Katsaras [14] defined a fuzzy norm on a vector space to construct a fuzzy vector topological structure on the space. Some mathematicians have defined fuzzy norms of a vector space from various points of view (see [1520]).

Bag and Samanta [21], following Cheng and Mordeson [22], gave an idea of fuzzy norm in such a manner that the corresponding fuzzy metric is of Karmosil and Michalek [23].

A number of mathematicians have extensively investigated the stability problems of several functional equations, and they obtained many interesting results concerning the problem (for instance [2438]).

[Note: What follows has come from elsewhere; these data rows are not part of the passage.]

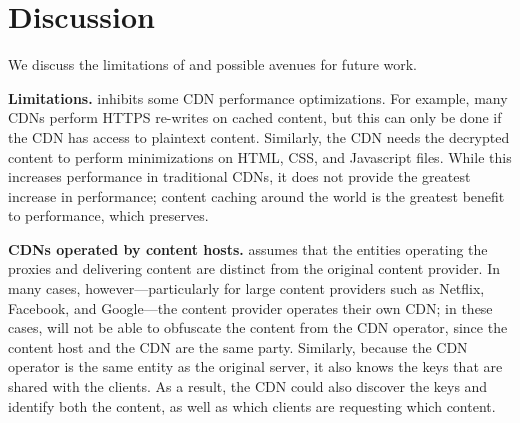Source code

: \section{Discussion}
\label{sec:discussion}

We discuss the limitations
of \system{} and possible avenues for future work. 

\textbf{Limitations.} \system{} inhibits some CDN performance optimizations.  For
example,
many CDNs perform HTTPS re-writes on cached content, but this can only be 
done if the CDN has access to plaintext content.  Similarly, the CDN needs the 
decrypted content to perform minimizations on HTML, CSS, and Javascript files.  While 
this increases performance in traditional CDNs, it does not provide the greatest 
increase in performance; content caching around the world is the greatest benefit to 
performance, which \system{} preserves.

\textbf{CDNs operated by content hosts.} \system{}
assumes that the entities operating the proxies and delivering content are
distinct from the original content provider. In many cases, however---particularly
for large content providers such as Netflix, Facebook, and Google---the
content provider operates their own CDN; in these cases, \system{} will
not be able to obfuscate the content from the CDN operator, since the content host
and the CDN are the same party.  Similarly, because the CDN operator is the same
entity as the original server, it also knows the keys that are shared with the clients.
As a result, the CDN could also discover the keys and identify both
the content, as well as which clients are requesting which content.

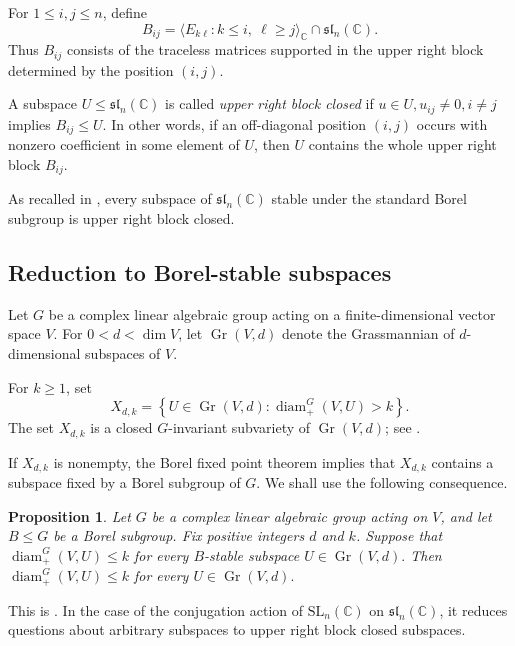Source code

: \documentclass[11pt]{article}
\newtheorem{proposition}[theorem]{Proposition}
\theoremstyle{remark}
\newcommand{\C}{\mathbb C}
\begin{document}
For $1\leq i,j\leq n$, define
\[
 B_{ij}
 =
\langle E_{k\ell}:k\leq i,\ \ell\geq j \rangle_{\mathbb C}
 \cap\mathfrak{sl}_n(\C).
\]
Thus $B_{ij}$ consists of the traceless matrices supported in the upper
right block determined by the position $(i,j)$.

A subspace $U\leq\mathfrak{sl}_n(\C)$
is called \emph{upper right block closed} if $u\in U, u_{ij}\neq0,
 i\neq j$
implies $B_{ij}\leq U.$
In other words, if an off-diagonal position $(i,j)$ occurs with nonzero
coefficient in some element of $U$, then $U$ contains the whole upper
right block $B_{ij}$.

As recalled in \cite[Section~2.2.2]{JezernikSpenko}, every subspace of
$\mathfrak{sl}_n(\C)$ stable under the standard Borel subgroup is
upper right block closed.


\subsection{Reduction to Borel-stable subspaces}

Let $G$ be a complex linear algebraic group acting on a finite-dimensional
vector space $V$.  For $0<d<\dim V$, let $\operatorname{Gr}(V,d)$
denote the Grassmannian of $d$-dimensional subspaces of $V$.

For $k\geq1$, set
\[
 X_{d,k}
 =
 \left\{
 U\in\operatorname{Gr}(V,d):
 \operatorname{diam}^{G}_{+}(V,U)>k
 \right\}.
\]
The set $X_{d,k}$ is a closed $G$-invariant subvariety of
$\operatorname{Gr}(V,d)$; see
\cite[Section~2.1]{JezernikSpenko}.

If $X_{d,k}$ is nonempty, the Borel fixed point theorem implies that
$X_{d,k}$ contains a subspace fixed by a Borel subgroup of $G$.  We shall
use the following consequence.

\begin{proposition}\label{prop:borelreduction}
Let $G$ be a complex linear algebraic group acting on $V$, and let
$B\leq G$ be a Borel subgroup.  Fix positive integers $d$ and $k$.
Suppose that $\operatorname{diam}^{G}_{+}(V,U)\leq k$
for every $B$-stable subspace $U\in\operatorname{Gr}(V,d).$
Then $\operatorname{diam}^{G}_{+}(V,U)\leq k$
for every $U\in\operatorname{Gr}(V,d).$
\end{proposition}

This is \cite[Proposition~2.3]{JezernikSpenko}.  In the case of the
conjugation action of $\mathrm{SL}_n(\C)$ on $\mathfrak{sl}_n(\C)$,
it reduces questions about arbitrary subspaces to upper right block
closed subspaces.
\end{document}
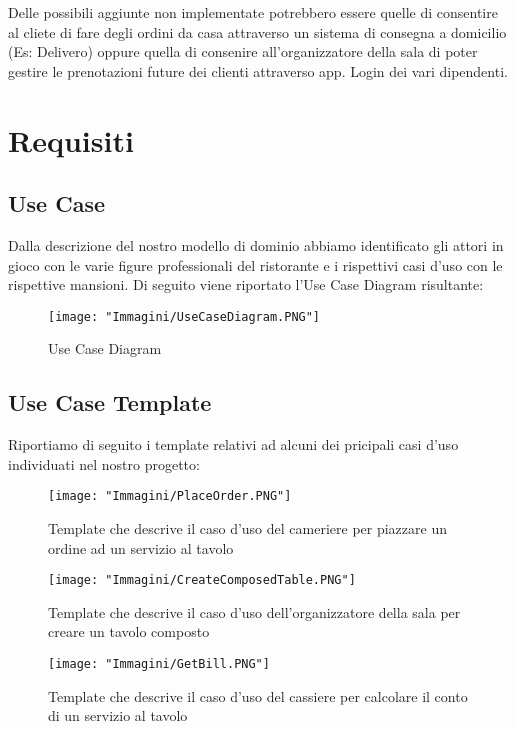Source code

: \documentclass{article}
\begin{document}
Delle possibili aggiunte non implementate potrebbero essere quelle di consentire al cliete di fare degli ordini da casa attraverso un sistema di consegna a domicilio (Es: Delivero) oppure quella di consenire all'organizzatore della sala di poter gestire le prenotazioni future dei clienti attraverso app. Login dei vari dipendenti. 


\newpage

\section{Requisiti}
\subsection{Use Case}

Dalla descrizione del nostro modello di dominio abbiamo identificato gli attori in gioco con le varie figure professionali del ristorante e i rispettivi casi d'uso con le rispettive mansioni. Di seguito viene riportato l'Use Case Diagram risultante:

\begin{figure}[!h]
\centering
\texttt{[image: "Immagini/UseCaseDiagram.PNG"]}
\caption{Use Case Diagram}
\end{figure}

\newpage

\subsection{Use Case Template}
Riportiamo di seguito i template relativi ad alcuni dei pricipali casi d'uso individuati nel nostro progetto:

\begin{figure}[!h]
\centering
\texttt{[image: "Immagini/PlaceOrder.PNG"]}
\caption{Template che descrive il caso d'uso del cameriere per piazzare un ordine ad un servizio al tavolo}
\end{figure}

\begin{figure}[!h]
\centering
\texttt{[image: "Immagini/CreateComposedTable.PNG"]}
\caption{Template che descrive il caso d'uso dell'organizzatore della sala per creare un tavolo composto}
\end{figure}

\newpage

\begin{figure}[!h]
\centering
\texttt{[image: "Immagini/GetBill.PNG"]}
\caption{Template che descrive il caso d'uso del cassiere per calcolare il conto di un servizio al tavolo}
\end{figure}
\end{document}
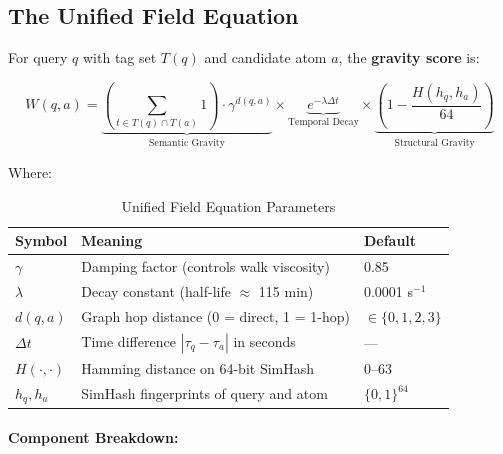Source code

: \documentclass[11pt]{article}
\begin{document}
\subsection{The Unified Field Equation}

For query $q$ with tag set $T(q)$ and candidate atom $a$, the \textbf{gravity score} is:

\begin{equation}
\label{eq:unified_field}
W(q, a) = \underbrace{\left(\sum_{t \in T(q) \cap T(a)} 1\right) \cdot \gamma^{d(q,a)}}_{\text{Semantic Gravity}} \times \underbrace{e^{-\lambda \Delta t}}_{\text{Temporal Decay}} \times \underbrace{\left(1 - \frac{H(h_q, h_a)}{64}\right)}_{\text{Structural Gravity}}
\end{equation}

Where:

\begin{table}[h]
\centering
\caption{Unified Field Equation Parameters}
\label{tab:parameters}
\begin{tabular}{@{}lll@{}}
\toprule
\textbf{Symbol} & \textbf{Meaning} & \textbf{Default} \\ \midrule
$\gamma$ & Damping factor (controls walk viscosity) & 0.85 \\
$\lambda$ & Decay constant (half-life $\approx$ 115 min) & 0.0001 s$^{-1}$ \\
$d(q,a)$ & Graph hop distance (0 = direct, 1 = 1-hop) & $\in \{0,1,2,3\}$ \\
$\Delta t$ & Time difference $|\tau_q - \tau_a|$ in seconds & --- \\
$H(\cdot,\cdot)$ & Hamming distance on 64-bit SimHash & 0--63 \\
$h_q, h_a$ & SimHash fingerprints of query and atom & $\{0,1\}^{64}$ \\ \bottomrule
\end{tabular}
\end{table}

\paragraph{Component Breakdown:}
\end{document}
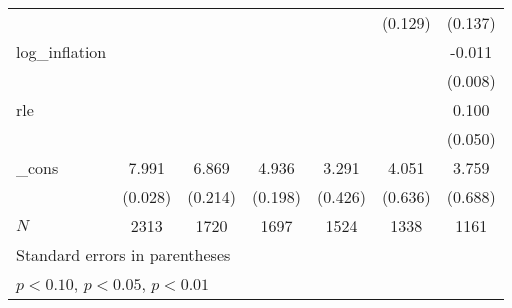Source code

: {\begin{tabular}{l*{6}{c}}
            &                     &                     &                     &                     &     (0.129)         &     (0.137)         \\
\addlinespace
log\_inflation&                     &                     &                     &                     &                     &      -0.011         \\
            &                     &                     &                     &                     &                     &     (0.008)         \\
\addlinespace
rle         &                     &                     &                     &                     &                     &       0.100\sym{**} \\
            &                     &                     &                     &                     &                     &     (0.050)         \\
\addlinespace
\_cons      &       7.991\sym{***}&       6.869\sym{***}&       4.936\sym{***}&       3.291\sym{***}&       4.051\sym{***}&       3.759\sym{***}\\
            &     (0.028)         &     (0.214)         &     (0.198)         &     (0.426)         &     (0.636)         &     (0.688)         \\
\midrule
\(N\)       &        2313         &        1720         &        1697         &        1524         &        1338         &        1161         \\
\bottomrule
\multicolumn{7}{l}{\footnotesize Standard errors in parentheses}\\
\multicolumn{7}{l}{\footnotesize \sym{*} \(p<0.10\), \sym{**} \(p<0.05\), \sym{***} \(p<0.01\)}\\
\end{tabular}
}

In this article, we extend general fuzzy normed spaces to fuzzy β-normed spaces and prove the Hyers-Ulam-Rassias stability of the orthogonally quartic functional equation (1.1) in this kind of spaces by two different methods: the fixed point and direct methods.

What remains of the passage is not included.